What this task involves
Print the lines in the listing below that fall between the line with "In the last" and the line with "previously executed commands.", those two lines included, exactly as they stand and with nothing else.

Input for this task

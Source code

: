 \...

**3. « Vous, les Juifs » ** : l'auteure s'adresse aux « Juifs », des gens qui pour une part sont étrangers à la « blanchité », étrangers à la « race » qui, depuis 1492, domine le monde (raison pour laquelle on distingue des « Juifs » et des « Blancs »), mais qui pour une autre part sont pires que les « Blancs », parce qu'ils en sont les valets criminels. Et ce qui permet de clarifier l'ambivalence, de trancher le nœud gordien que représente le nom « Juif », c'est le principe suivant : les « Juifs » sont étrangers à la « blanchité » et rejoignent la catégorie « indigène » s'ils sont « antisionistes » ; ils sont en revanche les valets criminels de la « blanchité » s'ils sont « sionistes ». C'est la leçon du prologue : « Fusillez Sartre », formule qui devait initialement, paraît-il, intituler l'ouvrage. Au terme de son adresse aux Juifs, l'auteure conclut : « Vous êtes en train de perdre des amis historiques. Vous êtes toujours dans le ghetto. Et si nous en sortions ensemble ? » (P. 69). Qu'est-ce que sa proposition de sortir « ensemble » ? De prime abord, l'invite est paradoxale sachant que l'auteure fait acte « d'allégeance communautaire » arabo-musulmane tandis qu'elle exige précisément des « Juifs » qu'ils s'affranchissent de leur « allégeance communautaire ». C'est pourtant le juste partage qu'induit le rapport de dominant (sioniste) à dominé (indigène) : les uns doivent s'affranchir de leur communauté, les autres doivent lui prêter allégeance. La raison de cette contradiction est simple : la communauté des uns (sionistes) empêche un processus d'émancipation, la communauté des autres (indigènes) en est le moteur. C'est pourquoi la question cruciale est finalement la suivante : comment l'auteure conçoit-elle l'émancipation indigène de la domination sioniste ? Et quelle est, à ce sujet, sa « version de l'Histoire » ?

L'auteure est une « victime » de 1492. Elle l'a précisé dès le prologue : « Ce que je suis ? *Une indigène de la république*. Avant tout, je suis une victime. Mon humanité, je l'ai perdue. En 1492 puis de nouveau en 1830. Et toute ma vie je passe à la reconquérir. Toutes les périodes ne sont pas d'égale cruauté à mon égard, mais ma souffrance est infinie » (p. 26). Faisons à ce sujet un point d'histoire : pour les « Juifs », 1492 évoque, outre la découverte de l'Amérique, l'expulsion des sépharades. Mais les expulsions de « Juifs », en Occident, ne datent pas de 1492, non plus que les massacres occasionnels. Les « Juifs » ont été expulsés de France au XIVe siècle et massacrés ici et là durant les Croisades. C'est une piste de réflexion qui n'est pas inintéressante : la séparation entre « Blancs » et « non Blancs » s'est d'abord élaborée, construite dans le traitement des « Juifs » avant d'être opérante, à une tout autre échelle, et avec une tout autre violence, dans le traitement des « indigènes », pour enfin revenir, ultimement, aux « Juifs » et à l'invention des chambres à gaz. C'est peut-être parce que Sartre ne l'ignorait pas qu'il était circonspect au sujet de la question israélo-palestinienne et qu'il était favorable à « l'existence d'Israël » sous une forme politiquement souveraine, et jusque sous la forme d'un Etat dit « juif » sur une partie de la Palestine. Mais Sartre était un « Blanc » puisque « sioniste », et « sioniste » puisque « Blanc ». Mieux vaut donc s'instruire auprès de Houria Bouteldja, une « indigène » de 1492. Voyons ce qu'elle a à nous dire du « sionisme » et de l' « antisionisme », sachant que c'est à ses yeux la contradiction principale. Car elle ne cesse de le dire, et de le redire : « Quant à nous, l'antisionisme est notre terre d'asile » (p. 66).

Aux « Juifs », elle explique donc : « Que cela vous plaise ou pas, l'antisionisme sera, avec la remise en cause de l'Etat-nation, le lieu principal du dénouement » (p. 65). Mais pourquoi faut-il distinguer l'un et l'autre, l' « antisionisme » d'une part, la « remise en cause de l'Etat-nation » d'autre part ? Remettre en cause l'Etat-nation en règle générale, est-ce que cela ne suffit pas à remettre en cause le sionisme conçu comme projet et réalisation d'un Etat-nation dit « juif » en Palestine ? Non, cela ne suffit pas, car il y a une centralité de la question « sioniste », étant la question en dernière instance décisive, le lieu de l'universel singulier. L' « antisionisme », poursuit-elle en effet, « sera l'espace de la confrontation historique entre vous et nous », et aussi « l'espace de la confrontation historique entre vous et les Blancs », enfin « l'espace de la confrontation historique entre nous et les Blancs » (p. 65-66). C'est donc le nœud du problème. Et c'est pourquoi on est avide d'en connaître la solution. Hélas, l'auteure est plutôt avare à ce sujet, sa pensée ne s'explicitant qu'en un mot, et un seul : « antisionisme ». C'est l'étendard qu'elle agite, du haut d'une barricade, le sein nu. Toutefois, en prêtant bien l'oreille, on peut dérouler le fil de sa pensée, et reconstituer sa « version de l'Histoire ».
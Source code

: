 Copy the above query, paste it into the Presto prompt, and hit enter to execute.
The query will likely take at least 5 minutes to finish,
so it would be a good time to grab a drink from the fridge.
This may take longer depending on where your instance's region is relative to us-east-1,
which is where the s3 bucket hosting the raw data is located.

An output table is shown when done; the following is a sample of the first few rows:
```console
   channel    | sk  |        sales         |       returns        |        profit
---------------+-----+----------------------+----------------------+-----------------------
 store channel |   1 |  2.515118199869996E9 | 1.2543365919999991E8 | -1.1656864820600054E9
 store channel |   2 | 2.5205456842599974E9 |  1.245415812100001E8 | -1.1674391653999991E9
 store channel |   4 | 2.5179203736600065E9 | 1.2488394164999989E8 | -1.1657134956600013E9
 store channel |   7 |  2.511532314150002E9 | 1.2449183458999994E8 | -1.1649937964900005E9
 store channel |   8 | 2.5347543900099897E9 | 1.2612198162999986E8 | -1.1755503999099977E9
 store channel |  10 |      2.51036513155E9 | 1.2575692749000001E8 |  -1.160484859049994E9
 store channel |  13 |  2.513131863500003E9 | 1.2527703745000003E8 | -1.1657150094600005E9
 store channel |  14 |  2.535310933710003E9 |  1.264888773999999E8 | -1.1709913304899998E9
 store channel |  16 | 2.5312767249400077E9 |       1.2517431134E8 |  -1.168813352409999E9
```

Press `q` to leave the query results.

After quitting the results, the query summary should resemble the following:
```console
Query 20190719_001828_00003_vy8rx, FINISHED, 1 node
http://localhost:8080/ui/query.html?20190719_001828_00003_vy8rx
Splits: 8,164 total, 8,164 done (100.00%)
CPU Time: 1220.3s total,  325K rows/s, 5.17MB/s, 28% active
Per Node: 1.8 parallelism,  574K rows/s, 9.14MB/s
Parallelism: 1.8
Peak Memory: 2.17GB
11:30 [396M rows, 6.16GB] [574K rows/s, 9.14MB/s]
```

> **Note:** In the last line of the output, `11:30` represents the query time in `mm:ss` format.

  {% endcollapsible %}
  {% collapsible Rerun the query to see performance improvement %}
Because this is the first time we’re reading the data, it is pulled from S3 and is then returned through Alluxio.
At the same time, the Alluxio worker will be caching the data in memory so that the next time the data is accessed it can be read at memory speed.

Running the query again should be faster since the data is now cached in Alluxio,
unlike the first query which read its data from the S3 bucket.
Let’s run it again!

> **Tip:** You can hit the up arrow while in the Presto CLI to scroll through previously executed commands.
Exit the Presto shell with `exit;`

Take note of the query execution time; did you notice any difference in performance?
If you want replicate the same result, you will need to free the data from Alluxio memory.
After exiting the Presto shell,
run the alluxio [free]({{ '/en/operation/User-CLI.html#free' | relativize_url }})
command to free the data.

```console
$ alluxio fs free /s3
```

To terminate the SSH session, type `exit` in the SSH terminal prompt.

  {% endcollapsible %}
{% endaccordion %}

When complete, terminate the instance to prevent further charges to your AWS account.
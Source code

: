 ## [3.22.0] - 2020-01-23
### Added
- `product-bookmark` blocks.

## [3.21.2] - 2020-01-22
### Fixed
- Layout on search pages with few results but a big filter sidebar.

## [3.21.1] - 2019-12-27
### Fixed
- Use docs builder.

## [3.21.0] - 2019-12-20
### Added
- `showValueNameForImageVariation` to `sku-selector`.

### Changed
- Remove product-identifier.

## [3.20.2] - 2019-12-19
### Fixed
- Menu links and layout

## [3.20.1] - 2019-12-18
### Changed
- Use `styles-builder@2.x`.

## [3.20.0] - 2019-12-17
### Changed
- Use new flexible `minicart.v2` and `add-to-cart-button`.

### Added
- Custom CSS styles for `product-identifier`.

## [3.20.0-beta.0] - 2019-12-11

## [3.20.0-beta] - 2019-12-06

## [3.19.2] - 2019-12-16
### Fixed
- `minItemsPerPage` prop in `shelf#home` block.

Output of the exercise
> **Note:** In the last line of the output, `11:30` represents the query time in `mm:ss` format.

  {% endcollapsible %}
  {% collapsible Rerun the query to see performance improvement %}
Because this is the first time we’re reading the data, it is pulled from S3 and is then returned through Alluxio.
At the same time, the Alluxio worker will be caching the data in memory so that the next time the data is accessed it can be read at memory speed.

Running the query again should be faster since the data is now cached in Alluxio,
unlike the first query which read its data from the S3 bucket.
Let’s run it again!

> **Tip:** You can hit the up arrow while in the Presto CLI to scroll through previously executed commands.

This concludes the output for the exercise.